The architecture of Mashups looks like SOA in a Social Web 2.0 context instead of Organizational context, but are Mashups really the SOA of Web 2.0?
Are Mashups Service Oriented Business Applications (SOBAs)? No
Do SOBAs and Mashups share common attributes? Yes
Drilling down into Mashups and SOBAs characteristics we can find the following common characteristics:
Applications composition by assembling Services
Innovation – By creating a new application of assembled Services
The Innovation in SOA is extended to Processes.
Simple interfaces for enabling integration between Services
This is true for Mashups and in some cases for SOA services, however in many cases SOA interfaces would be more complex and Metadata related.
A Non-IT people are the ultimate application creators
For Mashups this vision is a reality. For SOA Services in most cases still Information Technology experts are assembling Services to applications.

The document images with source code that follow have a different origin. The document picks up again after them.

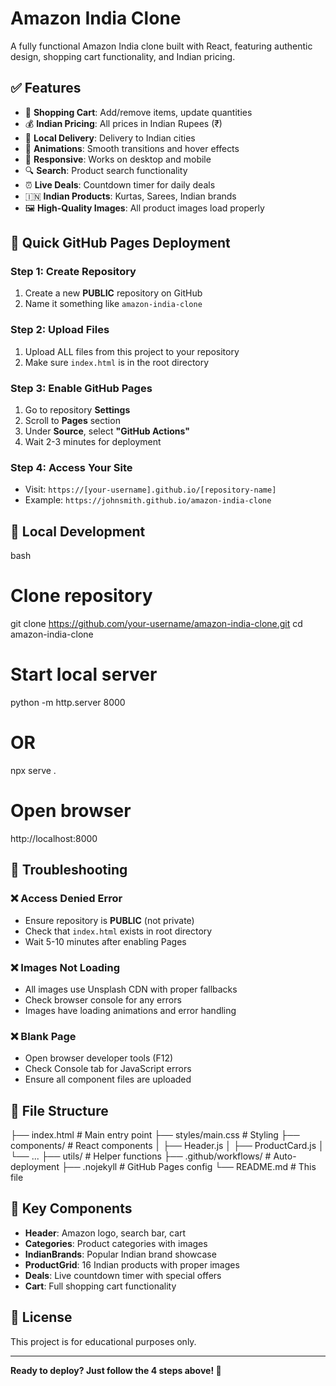 # Amazon India Clone

A fully functional Amazon India clone built with React, featuring authentic design, shopping cart functionality, and Indian pricing.

## ✅ Features

- 🛒 **Shopping Cart**: Add/remove items, update quantities
- 💰 **Indian Pricing**: All prices in Indian Rupees (₹)
- 📍 **Local Delivery**: Delivery to Indian cities
- 🎨 **Animations**: Smooth transitions and hover effects
- 📱 **Responsive**: Works on desktop and mobile
- 🔍 **Search**: Product search functionality
- ⏰ **Live Deals**: Countdown timer for daily deals
- 🇮🇳 **Indian Products**: Kurtas, Sarees, Indian brands
- 🖼️ **High-Quality Images**: All product images load properly

## 🚀 Quick GitHub Pages Deployment

### Step 1: Create Repository
1. Create a new **PUBLIC** repository on GitHub
2. Name it something like `amazon-india-clone`

### Step 2: Upload Files
1. Upload ALL files from this project to your repository
2. Make sure `index.html` is in the root directory

### Step 3: Enable GitHub Pages
1. Go to repository **Settings**
2. Scroll to **Pages** section
3. Under **Source**, select **"GitHub Actions"**
4. Wait 2-3 minutes for deployment

### Step 4: Access Your Site
- Visit: `https://[your-username].github.io/[repository-name]`
- Example: `https://johnsmith.github.io/amazon-india-clone`

## 🔧 Local Development

bash
# Clone repository
git clone https://github.com/your-username/amazon-india-clone.git
cd amazon-india-clone

# Start local server
python -m http.server 8000
# OR
npx serve .

# Open browser
http://localhost:8000


## 🐛 Troubleshooting

### ❌ Access Denied Error
- Ensure repository is **PUBLIC** (not private)
- Check that `index.html` exists in root directory
- Wait 5-10 minutes after enabling Pages

### ❌ Images Not Loading
- All images use Unsplash CDN with proper fallbacks
- Check browser console for any errors
- Images have loading animations and error handling

### ❌ Blank Page
- Open browser developer tools (F12)
- Check Console tab for JavaScript errors
- Ensure all component files are uploaded

## 📁 File Structure


├── index.html              # Main entry point
├── styles/main.css         # Styling
├── components/             # React components
│   ├── Header.js
│   ├── ProductCard.js
│   └── ...
├── utils/                  # Helper functions
├── .github/workflows/      # Auto-deployment
├── .nojekyll              # GitHub Pages config
└── README.md              # This file


## 🎯 Key Components

- **Header**: Amazon logo, search bar, cart
- **Categories**: Product categories with images
- **IndianBrands**: Popular Indian brand showcase
- **ProductGrid**: 16 Indian products with proper images
- **Deals**: Live countdown timer with special offers
- **Cart**: Full shopping cart functionality

## 📝 License

This project is for educational purposes only.

---

**Ready to deploy? Just follow the 4 steps above! 🚀**
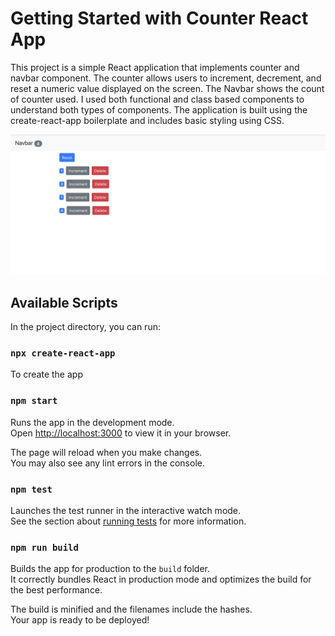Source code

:# Getting Started with Counter React App

This project is a simple React application that implements counter and navbar component. The counter allows users to increment, decrement, and reset a numeric value displayed on the screen. The Navbar shows the count of counter used. I used both functional and class based components to understand both types of components. The application is built using the create-react-app boilerplate and includes basic styling using CSS. 

![](https://github.com/dhillonajender/React-Counter/blob/main/Screenshot%202023-04-10%20at%205.10.52%20PM.png)



## Available Scripts


In the project directory, you can run:
### `npx create-react-app`
To create the app

### `npm start`

Runs the app in the development mode.\
Open [http://localhost:3000](http://localhost:3000) to view it in your browser.

The page will reload when you make changes.\
You may also see any lint errors in the console.

### `npm test`

Launches the test runner in the interactive watch mode.\
See the section about [running tests](https://facebook.github.io/create-react-app/docs/running-tests) for more information.

### `npm run build`

Builds the app for production to the `build` folder.\
It correctly bundles React in production mode and optimizes the build for the best performance.

The build is minified and the filenames include the hashes.\
Your app is ready to be deployed!



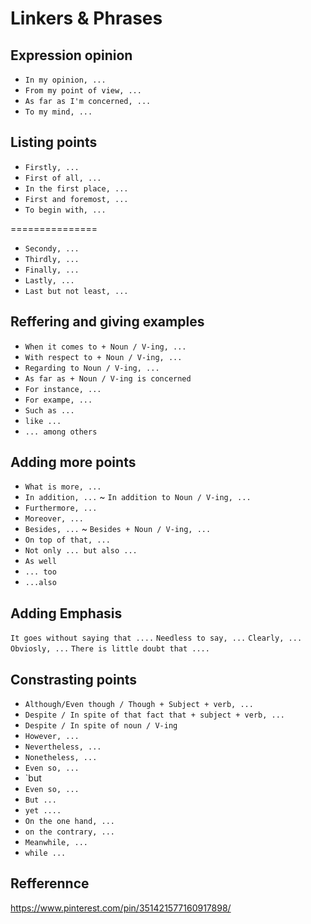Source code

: # Linkers & Phrases
## Expression opinion

- `In my opinion, ...`
- `From my point of view, ...`
- `As far as I'm concerned, ...`
- `To my mind, ...`

## Listing points

- `Firstly, ...`
- `First of all, ...`
- `In the first place, ...`
- `First and foremost, ...`
- `To begin with, ... `

===============

- `Secondy, ... `
- `Thirdly, ... `
- `Finally, ... `
- `Lastly, ... `
- `Last but not least, ... `

## Reffering and giving examples

- `When it comes to + Noun / V-ing, ...` 
- `With respect to + Noun / V-ing, ...`
- `Regarding to Noun / V-ing, ...`
- `As far as + Noun / V-ing is concerned`
- `For instance, ...`
- `For exampe, ...`
- `Such as ...`
- `like ...`
- `... among others`

## Adding more points

- `What is more, ...`   
- `In addition, ...` ~ `In addition to Noun / V-ing, ...`
- `Furthermore, ...`
- `Moreover, ...`
- `Besides, ...` ~ `Besides + Noun / V-ing, ...`
- `On top of that, ...`
- `Not only ... but also ...`
- `As well`
- `... too`
- `...also`

## Adding Emphasis

`It goes without saying that ....`
`Needless to say, ...`
`Clearly, ...`
`Obviosly, ...`
`There is little doubt that ....`

## Constrasting points

- `Although/Even though / Though + Subject + verb, ...`
- `Despite / In spite of that fact that + subject + verb, ...`
- `Despite / In spite of noun / V-ing`
- `However, ...`
- `Nevertheless, ...`
- `Nonetheless, ...`
- `Even so, ...`
- `but 
- `Even so, ...`
- `But ...`
- `yet ....`
- `On the one hand, ...`
- `on the contrary, ...`
- `Meanwhile, ...`
- `while ...`


## Refferennce
https://www.pinterest.com/pin/351421577160917898/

However, vendors are developing tools for enabling Non-IT staff applications composition.
The differentiating characteristics are the need for Robustness and management of SOA Services. This includes Configuration Management and Versioning, Quality of Service (QOS), Performance and Security.
Unlike Service builder in an Organization, a Mashup builder is not responsible for the continuous operation of it in case of infrastructure changes, additional features or any change made to one of the services which are part if it. As a matter of fact he is not responsible for anything.
Another difference is that integration between Services is preplanned for New SOA Services (unlike Wrapped Services or Composite Services), while no such planning takes place for Mashups Services.
Note that the following Web 2.0 issues and principles are applicable to Mashups:
- The Web as a Platform
The Services and the composition are implemented in the Web platform.
When using the Mashup, you trust its parts builders and its composer.
Surely, someone can misuse this trust and insert a biased or unreliable service,
For example a Car Rental agency can build a Service including only his company service as part of a Traveling Mashup including flights, car rental and other services based on Google Maps.
Community members are contributing linkage between Services, so they form a unique application. They also contribute by ranking Mashups, by using Mashups, by adding data which supplement the Service (e.g. an expert in Fishing classified and map fishing sites based on Google Maps).
Anyone can build a unique application based on Mashups, therefore the mashups could address specific needs, unlike the traditional software model of creating a one size fits all (or few sizes feet all mainstream users).
- Usage of Mashups is free of charge
Despite of the limitations cited above, Mashups as an easy to use technology enabling any Web 2.0 community member to create applications is a promise for valuable variety of innovative applications adaptable not only for Mainstream applications for mass usage, but also for idiosyncratic applications of the Long Tail of Web 2.0.